### Problem details
Looking at the listing, state how many of its lines contain the string "extends". Write only the number.

### Record extracts
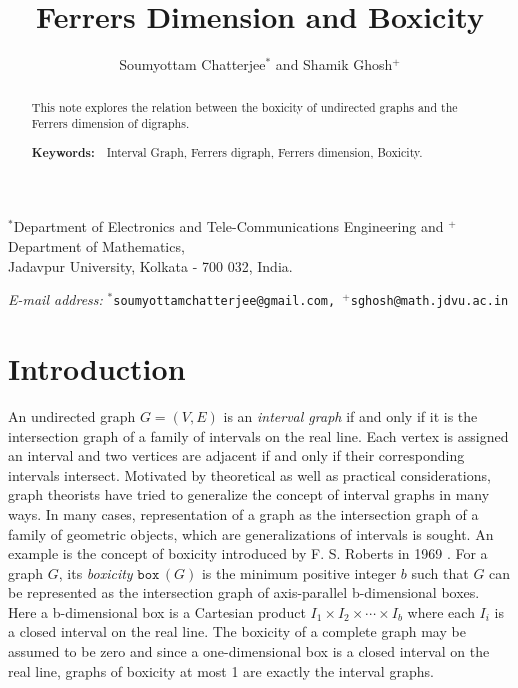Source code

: \documentclass[11pt]{article}
\title{\Large\bf Ferrers Dimension and Boxicity}
\author{Soumyottam Chatterjee$^{*}$ and Shamik Ghosh$^{+}$}
\renewcommand{\baselinestretch}{1.25}
\theoremstyle{definition}
\theoremstyle{remark}
\numberwithin{equation}{section}
\newcommand{\address}[1]
 { \vspace{-2em}\begin{center}
  \footnotesize{#1}
   \end{center}}
\newcommand{\email}[1]
   {\vspace{-2em} \begin{center}
   \footnotesize{{\it E-mail address:} \texttt{#1}}
   \end{center}}
\newcommand{\BOX}[1]{\texttt{box}\,(#1)}
\begin{document}
\maketitle

\vspace{-0.5em}
\address{$^{*}$Department of Electronics and Tele-Communications Engineering and $^{+}$Department of Mathematics,\\
Jadavpur University,
Kolkata - 700 032, India.}

\vspace{0.25em}
\email{$^{*}$soumyottamchatterjee@gmail.com, $^{+}$sghosh@math.jdvu.ac.in}



\renewcommand{\baselinestretch}{1}
\begin{abstract}
This note explores the relation between the boxicity of undirected graphs and the Ferrers dimension of digraphs.

\vspace{0.5em}\noindent
{\footnotesize {\bf Keywords:}\ \ Interval Graph, Ferrers digraph, Ferrers dimension, Boxicity.}
\end{abstract}



\renewcommand{\baselinestretch}{1.25}



\section{Introduction}

An undirected graph $G = (V, E)$ is an {\em interval graph} if and only if it is the intersection graph of a family of intervals on the real line. Each vertex is assigned an interval and two vertices are adjacent if and only if their corresponding intervals intersect. Motivated by theoretical as well as practical considerations, graph theorists have tried to generalize the concept of interval graphs in many ways. In many cases, representation of a graph as the intersection graph of a family of geometric objects, which are generalizations of intervals is sought. An example is the concept of boxicity introduced by F. S. Roberts in 1969 \cite{F}. For a graph $G$, its {\em boxicity} $\BOX{G}$ is the minimum positive integer $b$ such that $G$ can be represented as the intersection graph of axis-parallel b-dimensional boxes. Here a b-dimensional box is a Cartesian product $I_1\times I_2\times\cdots\times I_b$ where each $I_i$ is a closed interval on the real line. The boxicity of a complete graph may be assumed to be zero and since a one-dimensional box is a closed interval on the real line, graphs of boxicity at most 1 are exactly the interval graphs.
\end{document}
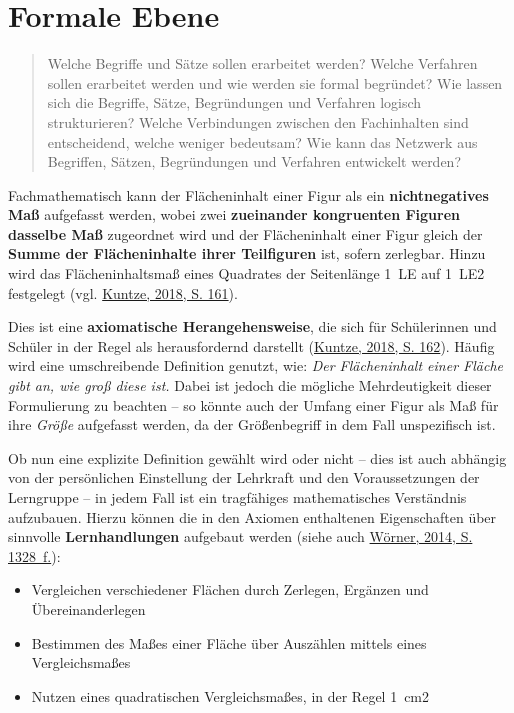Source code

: \documentclass[
]{scrbook}
\providecommand{\tightlist}{%
  \setlength{\itemsep}{0pt}\setlength{\parskip}{0pt}}
\theoremstyle{definition}
\theoremstyle{definition}
\theoremstyle{definition}
\theoremstyle{definition}
\theoremstyle{remark}
\begin{document}
\hypertarget{formale-ebene-1}{%
\section{Formale Ebene}\label{formale-ebene-1}}

\begin{quote}
Welche Begriffe und Sätze sollen erarbeitet werden?
Welche Verfahren sollen erarbeitet werden und wie werden sie formal begründet?
Wie lassen sich die Begriffe, Sätze, Begründungen und Verfahren logisch strukturieren?
Welche Verbindungen zwischen den Fachinhalten sind entscheidend, welche weniger bedeutsam?
Wie kann das Netzwerk aus Begriffen, Sätzen, Begründungen und Verfahren entwickelt werden?
\end{quote}

Fachmathematisch kann der Flächeninhalt einer Figur als ein \textbf{nichtnegatives Maß} aufgefasst werden, wobei zwei \textbf{zueinander kongruenten Figuren dasselbe Maß} zugeordnet wird und der Flächeninhalt einer Figur gleich der \textbf{Summe der Flächeninhalte ihrer Teilfiguren} ist, sofern zerlegbar. Hinzu wird das Flächeninhaltsmaß eines Quadrates der Seitenlänge 1~LE auf 1~LE2 festgelegt (vgl. \protect\hyperlink{ref-Kuntze2018}{Kuntze, 2018, S. 161}).

Dies ist eine \textbf{axiomatische Herangehensweise}, die sich für Schülerinnen und Schüler in der Regel als herausfordernd darstellt (\protect\hyperlink{ref-Kuntze2018}{Kuntze, 2018, S. 162}). Häufig wird eine umschreibende Definition genutzt, wie: \emph{Der Flächeninhalt einer Fläche gibt an, wie groß diese ist.} Dabei ist jedoch die mögliche Mehrdeutigkeit dieser Formulierung zu beachten -- so könnte auch der Umfang einer Figur als Maß für ihre \emph{Größe} aufgefasst werden, da der Größenbegriff in dem Fall unspezifisch ist.

Ob nun eine explizite Definition gewählt wird oder nicht -- dies ist auch abhängig von der persönlichen Einstellung der Lehrkraft und den Voraussetzungen der Lerngruppe -- in jedem Fall ist ein tragfähiges mathematisches Verständnis aufzubauen. Hierzu können die in den Axiomen enthaltenen Eigenschaften über sinnvolle \textbf{Lernhandlungen} aufgebaut werden (siehe auch \protect\hyperlink{ref-Worner2014}{Wörner, 2014, S. 1328~f.}):

\begin{itemize}
\tightlist
\item
  Vergleichen verschiedener Flächen durch Zerlegen, Ergänzen und Übereinanderlegen
\item
  Bestimmen des Maßes einer Fläche über Auszählen mittels eines Vergleichsmaßes
\item
  Nutzen eines quadratischen Vergleichsmaßes, in der Regel 1~cm2
\end{itemize}
\end{document}
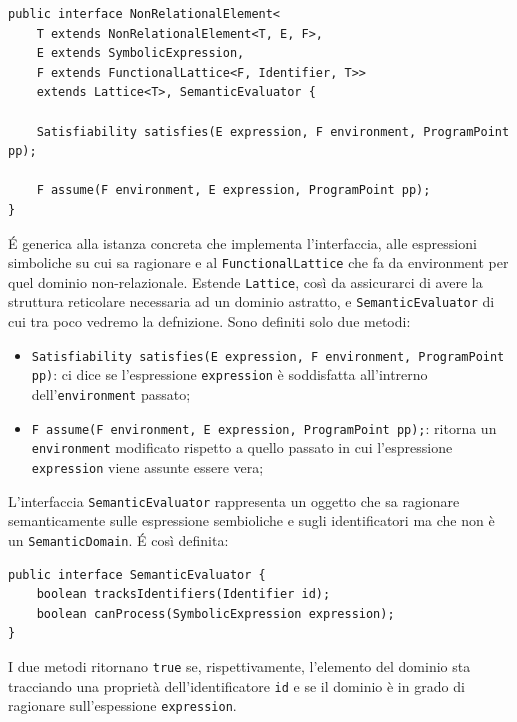 \begin{lstlisting}[belowskip=-1.1 \baselineskip]
public interface NonRelationalElement<
    T extends NonRelationalElement<T, E, F>,
    E extends SymbolicExpression,
    F extends FunctionalLattice<F, Identifier, T>>
    extends Lattice<T>, SemanticEvaluator {

    Satisfiability satisfies(E expression, F environment, ProgramPoint pp);
    
    F assume(F environment, E expression, ProgramPoint pp);
}
\end{lstlisting}

\'E generica alla istanza concreta che implementa l'interfaccia, alle espressioni simboliche su cui sa ragionare e al \texttt{FunctionalLattice} che fa da environment per quel dominio non-relazionale. Estende \texttt{Lattice}, così da assicurarci di avere la struttura reticolare necessaria ad un dominio astratto, e \texttt{SemanticEvaluator} di cui tra poco vedremo la defnizione. Sono definiti solo due metodi: 
\begin{itemize}
    \item \texttt{Satisfiability satisfies(E expression, F environment, ProgramPoint pp)}: ci dice se l'espressione \texttt{expression} è soddisfatta all'intrerno dell'\texttt{environment} passato; 
    \item \texttt{F assume(F environment, E expression, ProgramPoint pp);}: ritorna un \texttt{environment} modificato rispetto a quello passato in cui l'espressione \texttt{expression} viene assunte essere vera;
\end{itemize}
L'interfaccia \texttt{SemanticEvaluator} rappresenta un oggetto che sa ragionare semanticamente sulle espressione sembioliche e sugli identificatori ma che non è un \texttt{SemanticDomain}. \'E così definita:
\begin{lstlisting}[belowskip=-1.1 \baselineskip]
public interface SemanticEvaluator {
    boolean tracksIdentifiers(Identifier id);
    boolean canProcess(SymbolicExpression expression);
}
\end{lstlisting}
I due metodi ritornano \texttt{true} se, rispettivamente, l'elemento del dominio sta tracciando una proprietà dell'identificatore \texttt{id} e se il dominio è in grado di ragionare sull'espessione \texttt{expression}.


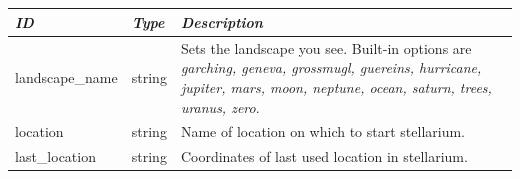 \subsection{}

\begin{tabularx}{\textwidth}{l|l|X}\toprule
\emph{ID} & \emph{Type} & \emph{Description}\\\midrule
landscape\_name   & string & Sets the landscape you see. Built-in options are \emph{garching, geneva, grossmugl, guereins, 
                             hurricane, jupiter, mars, moon, neptune, ocean, saturn, trees, uranus, zero}.\\%
location          & string & Name of location on which to start stellarium.\\%
last\_location    & string & Coordinates of last used location in stellarium.\\\bottomrule
\end{tabularx}

\subsection{}
\ifhtlatex
\else
\label{sec:configini:landscape}
\fi

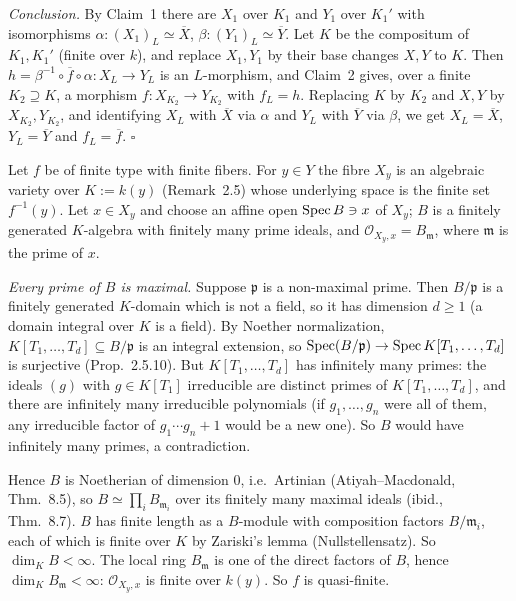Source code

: \documentclass[11pt]{article}
\begin{document}
\emph{Conclusion.} By Claim~1 there are $X_1$ over $K_1$ and $Y_1$ over $K_1'$ with isomorphisms $\alpha:(X_1)_L\simeq\overline X$, $\beta:(Y_1)_L\simeq\overline Y$. Let $K$ be the compositum of $K_1,K_1'$ (finite over $k$), and replace $X_1,Y_1$ by their base changes $X,Y$ to $K$. Then $h=\beta^{-1}\circ\overline f\circ\alpha:X_L\to Y_L$ is an $L$-morphism, and Claim~2 gives, over a finite $K_2\supseteq K$, a morphism $f:X_{K_2}\to Y_{K_2}$ with $f_L=h$. Replacing $K$ by $K_2$ and $X,Y$ by $X_{K_2},Y_{K_2}$, and identifying $X_L$ with $\overline X$ via $\alpha$ and $Y_L$ with $\overline Y$ via $\beta$, we get $X_L=\overline X$, $Y_L=\overline Y$ and $f_L=\overline f$. \hfill$\square$

\pf
Let $f$ be of finite type with finite fibers. For $y\in Y$ the fibre $X_y$ is an algebraic variety over $K:=k(y)$ (Remark~2.5) whose underlying space is the finite set $f^{-1}(y)$. Let $x\in X_y$ and choose an affine open $\Spec B\ni x$ of $X_y$; $B$ is a finitely generated $K$-algebra with finitely many prime ideals, and $\mathcal O_{X_y,x}=B_{\mathfrak m}$, where $\mathfrak m$ is the prime of $x$.

\emph{Every prime of $B$ is maximal.} Suppose $\mathfrak p$ is a non-maximal prime. Then $B/\mathfrak p$ is a finitely generated $K$-domain which is not a field, so it has dimension $d\ge1$ (a domain integral over $K$ is a field). By Noether normalization, $K[T_1,\dots,T_d]\subseteq B/\mathfrak p$ is an integral extension, so $\Spec(B/\mathfrak p)\to\Spec K[T_1,\dots,T_d]$ is surjective (Prop.~2.5.10). But $K[T_1,\dots,T_d]$ has infinitely many primes: the ideals $(g)$ with $g\in K[T_1]$ irreducible are distinct primes of $K[T_1,\dots,T_d]$, and there are infinitely many irreducible polynomials (if $g_1,\dots,g_n$ were all of them, any irreducible factor of $g_1\cdots g_n+1$ would be a new one). So $B$ would have infinitely many primes, a contradiction.

Hence $B$ is Noetherian of dimension $0$, i.e.\ Artinian (Atiyah--Macdonald, Thm.~8.5), so $B\simeq\prod_iB_{\mathfrak m_i}$ over its finitely many maximal ideals (ibid., Thm.~8.7). $B$ has finite length as a $B$-module with composition factors $B/\mathfrak m_i$, each of which is finite over $K$ by Zariski's lemma (Nullstellensatz). So $\dim_KB<\infty$. The local ring $B_{\mathfrak m}$ is one of the direct factors of $B$, hence $\dim_KB_{\mathfrak m}<\infty$: $\mathcal O_{X_y,x}$ is finite over $k(y)$. So $f$ is quasi-finite.
\end{document}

### Task response
4